- _RECORDS PROVIDED_
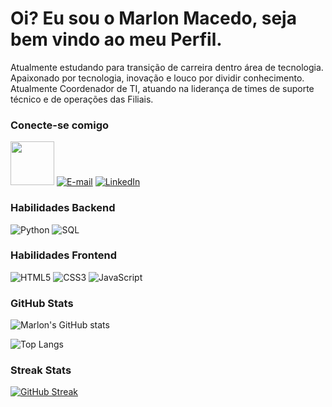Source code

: # Oi? Eu sou o Marlon Macedo, seja bem vindo ao meu Perfil.

Atualmente estudando para transição de carreira dentro área de tecnologia.
Apaixonado por tecnologia, inovação e louco por dividir conhecimento.
Atualmente Coordenador de TI, atuando na liderança de times de suporte técnico e de operações das Filiais.

### Conecte-se comigo

[<img src="https://hermes.digitalinnovation.one/assets/diome/logo-full.svg" width="70">](https://www.dio.me/users/marlon_s_macedo) 
[![E-mail](https://img.shields.io/badge/Gmail-363636?style=for-the-badge&logo=gmail&logoColor=red)](mailto:marlon.s.macedo@gmail.com)
[![LinkedIn](https://img.shields.io/badge/-LinkedIn-363636?style=for-the-badge&logo=linkedin&logoColor=30A3DC)](https://www.linkedin.com/in/msmacedo88/)


### Habilidades Backend

![Python](https://img.shields.io/badge/Python-363636?style=for-the-badge&logo=python)
![SQL](https://img.shields.io/badge/SQL-363636?style=for-the-badge&logo=mysql&logoColor=%2300f)

### Habilidades Frontend

![HTML5](https://img.shields.io/badge/HTML-363636?style=for-the-badge&logo=html5&logoColor=30A3DC)
![CSS3](https://img.shields.io/badge/CSS3-363636?style=for-the-badge&logo=css3&logoColor=E94D5F)
![JavaScript](https://img.shields.io/badge/JavaScript-363636?style=for-the-badge&logo=javascript&logoColor=30A3DC)


### GitHub Stats

![Marlon's GitHub stats](https://github-readme-stats.vercel.app/api?username=marlonsmacedo&show_icons=true&theme=dark#gh-dark-mode-only&icon_color=363636)

![Top Langs](https://github-readme-stats-git-masterrstaa-rickstaa.vercel.app/api/top-langs/?username=marlonsmacedo&theme=dark&layout=compact)

### Streak Stats
 [![GitHub Streak](https://streak-stats.demolab.com?user=marlonsmacedo&theme=dark)](https://git.io/streak-stats)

- _DIRECTIONS FOR THIS TASK_
An exact reproduction of the material above is needed, without its pictures.

- _EXERCISE RESULT_
Source code

: # Oi? Eu sou o Marlon Macedo, seja bem vindo ao meu Perfil.

Atualmente estudando para transição de carreira dentro área de tecnologia.
Apaixonado por tecnologia, inovação e louco por dividir conhecimento.
Atualmente Coordenador de TI, atuando na liderança de times de suporte técnico e de operações das Filiais.

### Conecte-se comigo

[<img src="https://hermes.digitalinnovation.one/assets/diome/logo-full.svg" width="70">](https://www.dio.me/users/marlon_s_macedo) 
[![E-mail](https://img.shields.io/badge/Gmail-363636?style=for-the-badge&logo=gmail&logoColor=red)](mailto:marlon.s.macedo@gmail.com)
[![LinkedIn](https://img.shields.io/badge/-LinkedIn-363636?style=for-the-badge&logo=linkedin&logoColor=30A3DC)](https://www.linkedin.com/in/msmacedo88/)


### Habilidades Backend

![Python](https://img.shields.io/badge/Python-363636?style=for-the-badge&logo=python)
![SQL](https://img.shields.io/badge/SQL-363636?style=for-the-badge&logo=mysql&logoColor=%2300f)

### Habilidades Frontend

![HTML5](https://img.shields.io/badge/HTML-363636?style=for-the-badge&logo=html5&logoColor=30A3DC)
![CSS3](https://img.shields.io/badge/CSS3-363636?style=for-the-badge&logo=css3&logoColor=E94D5F)
![JavaScript](https://img.shields.io/badge/JavaScript-363636?style=for-the-badge&logo=javascript&logoColor=30A3DC)


### GitHub Stats

![Marlon's GitHub stats](https://github-readme-stats.vercel.app/api?username=marlonsmacedo&show_icons=true&theme=dark#gh-dark-mode-only&icon_color=363636)

![Top Langs](https://github-readme-stats-git-masterrstaa-rickstaa.vercel.app/api/top-langs/?username=marlonsmacedo&theme=dark&layout=compact)

### Streak Stats
 [![GitHub Streak](https://streak-stats.demolab.com?user=marlonsmacedo&theme=dark)](https://git.io/streak-stats)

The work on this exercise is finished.